Estrada had failed to take into account one thing: organising meetings, food, shelter or anything else in a city that had suddenly – and for the majority of its self-absorbed citizenry, unexpectedly – found itself under attack was a lot like trying to organise an archery contest aboard a sinking ship. No one was interested in the tasks Estrada wanted to set them; for some reason, they were far more eager to get distracted or fly into panics instead.

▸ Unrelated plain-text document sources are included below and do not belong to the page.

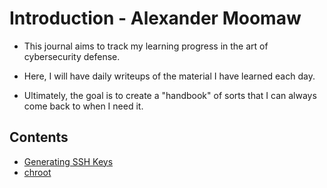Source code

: # Introduction - Alexander Moomaw

- This journal aims to track my learning progress in the art of cybersecurity defense. 

- Here, I will have daily writeups of the material I have learned each day.

- Ultimately, the goal is to create a "handbook" of sorts that I can always come back to when I need it.

## Contents
- [Generating SSH Keys](CYBR410/Week1/04-01-24.md)
- [chroot](CYBR410/Week1/04-02-24.md)
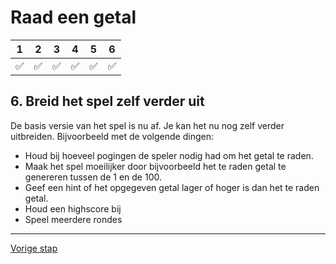 # Raad een getal

| 1 | 2 | 3 | 4 | 5 | 6 |
| --- | --- | --- | --- | --- | --- |
 ✅| ✅ | ✅ | ✅ | ✅ | ✅ |


## 6. Breid het spel zelf verder uit

De basis versie van het spel is nu af. Je kan het nu nog zelf verder uitbreiden. Bijvoorbeeld met de volgende dingen:

- Houd bij hoeveel pogingen de speler nodig had om het getal te raden.
- Maak het spel moeilijker door bijvoorbeeld het te raden getal te genereren tussen de 1 en de 100.
- Geef een hint of het opgegeven getal lager of hoger is dan het te raden getal.
- Houd een highscore bij
- Speel meerdere rondes

---

[Vorige stap](stap_5.md)
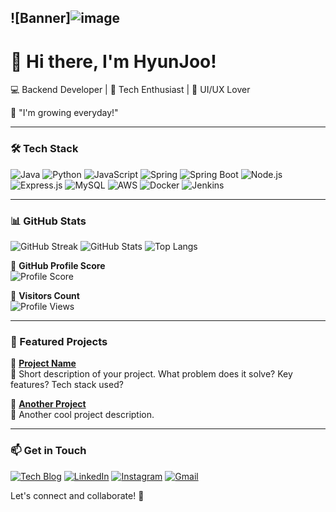 ## ![Banner]![image](https://github.com/user-attachments/assets/8982a6ac-b0d7-4b42-a0e7-d86e5125dfbf)


# 👋 Hi there, I'm HyunJoo!

💻 Backend Developer | 🚀 Tech Enthusiast | 🎨 UI/UX Lover

🌱 "I'm growing everyday!"  

---

### 🛠️ Tech Stack

![Java](https://img.shields.io/badge/Java-007396?style=flat&logo=java&logoColor=white)
![Python](https://img.shields.io/badge/Python-3776AB?style=flat&logo=python&logoColor=white)
![JavaScript](https://img.shields.io/badge/JavaScript-F7DF1E?style=flat&logo=javascript&logoColor=black)
![Spring](https://img.shields.io/badge/Spring-6DB33F?style=flat&logo=spring&logoColor=white)
![Spring Boot](https://img.shields.io/badge/Spring_Boot-6DB33F?style=flat&logo=spring-boot&logoColor=white)
![Node.js](https://img.shields.io/badge/Node.js-339933?style=flat&logo=nodedotjs&logoColor=white)
![Express.js](https://img.shields.io/badge/Express-000000?style=flat&logo=express&logoColor=white)
![MySQL](https://img.shields.io/badge/MySQL-4479A1?style=flat&logo=mysql&logoColor=white)
![AWS](https://img.shields.io/badge/AWS-232F3E?style=flat&logo=amazon-aws&logoColor=white)
![Docker](https://img.shields.io/badge/Docker-2496ED?style=flat&logo=docker&logoColor=white)
![Jenkins](https://img.shields.io/badge/Jenkins-D24939?style=flat&logo=jenkins&logoColor=white)

---

### 📊 GitHub Stats

![GitHub Streak](https://streak-stats.demolab.com/?user=your-username&theme=react&hide_border=true)
![GitHub Stats](https://github-readme-stats.vercel.app/api?username=your-username&show_icons=true&theme=react&hide_border=true)
![Top Langs](https://github-readme-stats.vercel.app/api/top-langs/?username=your-username&layout=compact&theme=react&hide_border=true)

📌 **GitHub Profile Score**  
![Profile Score](https://github-profile-summary-cards.vercel.app/api/cards/profile-score?username=your-username&theme=github_dark)

📌 **Visitors Count**  
![Profile Views](https://komarev.com/ghpvc/?username=your-username&color=green)

---

### 🚀 Featured Projects

📌 **[Project Name](https://github.com/your-username/project-repo)**  
📝 Short description of your project. What problem does it solve? Key features? Tech stack used?

📌 **[Another Project](https://github.com/your-username/another-repo)**  
📝 Another cool project description.

---

### 📫 Get in Touch

[![Tech Blog](https://img.shields.io/badge/Tech%20Blog-11A4DA?style=for-the-badge&logo=wordpress&logoColor=white)](https://your-blog-link.com)
[![LinkedIn](https://img.shields.io/badge/LinkedIn-0077B5?style=for-the-badge&logo=linkedin&logoColor=white)](https://www.linkedin.com/in/your-profile/)
[![Instagram](https://img.shields.io/badge/Instagram-E4405F?style=for-the-badge&logo=instagram&logoColor=white)](https://instagram.com/your-handle)
[![Gmail](https://img.shields.io/badge/Gmail-D14836?style=for-the-badge&logo=gmail&logoColor=white)](mailto:your.email@example.com)

Let's connect and collaborate! 🚀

Estrada had decided to commandeer the Dancing Cat, the inn that had served as Mounteban’s headquarters and afterwards his prison. Her reasoning was sound: there was food and drink there, ample space even for a force of irate Shoanish, and since the Cat had gained such significance lately in the city’s affairs, it had become an unofficial meeting point for the remains of the guard and other factions in the defence effort.
As it turned out, however, it was for exactly that last reason that no one was willing to do what Estrada wanted them to. I watched and tried to find some amusement in the sight of her commandeering passing guardsmen and members of Mounteban’s hotchpotch army, who feigned attention only to rush off on their original errands the moment she let them out of her sight.
Throughout, I kept expecting Kalyxis to run out of whatever passed in the far north for patience. Yet as minutes turned to hours, she only waited with her rough companions, sometimes speaking in muted tones to them, more often observing the commotion unfolding around her as if it were the sort of entertainment always put on for visiting dignitaries. Innumerable as her other flaws of character might be, it appeared that once given, she kept her word.